Wegen schwacher Umsätze muss sich die Outdoor-Marke neu erfinden. Dabei setzt das Unternehmen auch auf Social Media.

Outdoor-Marken befinden sich in der Krise – zum einen, weil die robuste Kleidung eine verhältnismäßig lange Lebensdauer hat und preislich so positioniert ist, dass Kunden nicht jedes Jahr ein neues Teil kaufen. Zum anderen, weil modebewusste Städter nicht sonderlich markentreu sind, so die Analyse von W&V. Auch Jack Wolfskin ist von diesem Phänomen betroffen. Das Unternehmen steckt in finanziellen Schwierigkeiten. Gläubiger, die vor allem aus Hedgefonds bestehen, fordern Schulden ein und drohen mit einer Übernahme.

Weil inzwischen am Markt nur noch jene Marken punkten können, die sich in der Krise neu erfinden und mit Nachhaltigkeit und anderen Besonderheiten hervorstechen, will nun auch Jack Wolfskin sein Image aufbessern und wieder eine breitere Zielgruppe erreichen. Darum setzt das Unternehmen nun auf verschiedene Produktlinien – auf Active Outdoor und Everywear Outdoor. Während ersteres vor allem für die großen Höhen ist, richtet sich Everywear Outdoor an das urbane Umfeld und an Reisende.
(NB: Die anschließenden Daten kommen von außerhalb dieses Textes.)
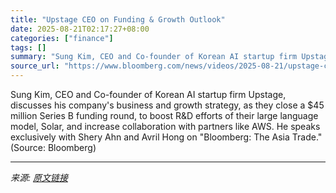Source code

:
 ```yaml
---
title: "Upstage CEO on Funding & Growth Outlook"
date: 2025-08-21T02:17:27+08:00
categories: ["finance"]
tags: []
summary: "Sung Kim, CEO and Co-founder of Korean AI startup firm Upstage, discusses his company's business and growth strategy, as they close a $45 million Series B funding round, to boost R&amp;D efforts of th"
source_url: "https://www.bloomberg.com/news/videos/2025-08-21/upstage-ceo-on-funding-growth-outlook-video"
---
```


Sung Kim, CEO and Co-founder of Korean AI startup firm Upstage, discusses his company's business and growth strategy, as they close a $45 million Series B funding round, to boost R&amp;D efforts of their large language model, Solar, and increase collaboration with partners like AWS. He speaks exclusively with Shery Ahn and Avril Hong on "Bloomberg: The Asia Trade." (Source: Bloomberg)

---

*来源: [原文链接](https://www.bloomberg.com/news/videos/2025-08-21/upstage-ceo-on-funding-growth-outlook-video)*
Um nicht nur ältere Kunden zu erreichen, setzt der Konzern zudem auf eine neue europaweite Social-Media-Kampagne. Unter dem Motto „Go Back Pack“ sind Globetrotter dazu aufgerufen, eine Flagge, die sie beim Kauf eines Produkte bekommen, auf ihren Reisen in die Kamera zu halten und sich so zu filmen. Die besten Einsendungen bekommen den Einkaufswert zurück. Influencer machen in den sozialen Medien auf die Kampagne aufmerksam.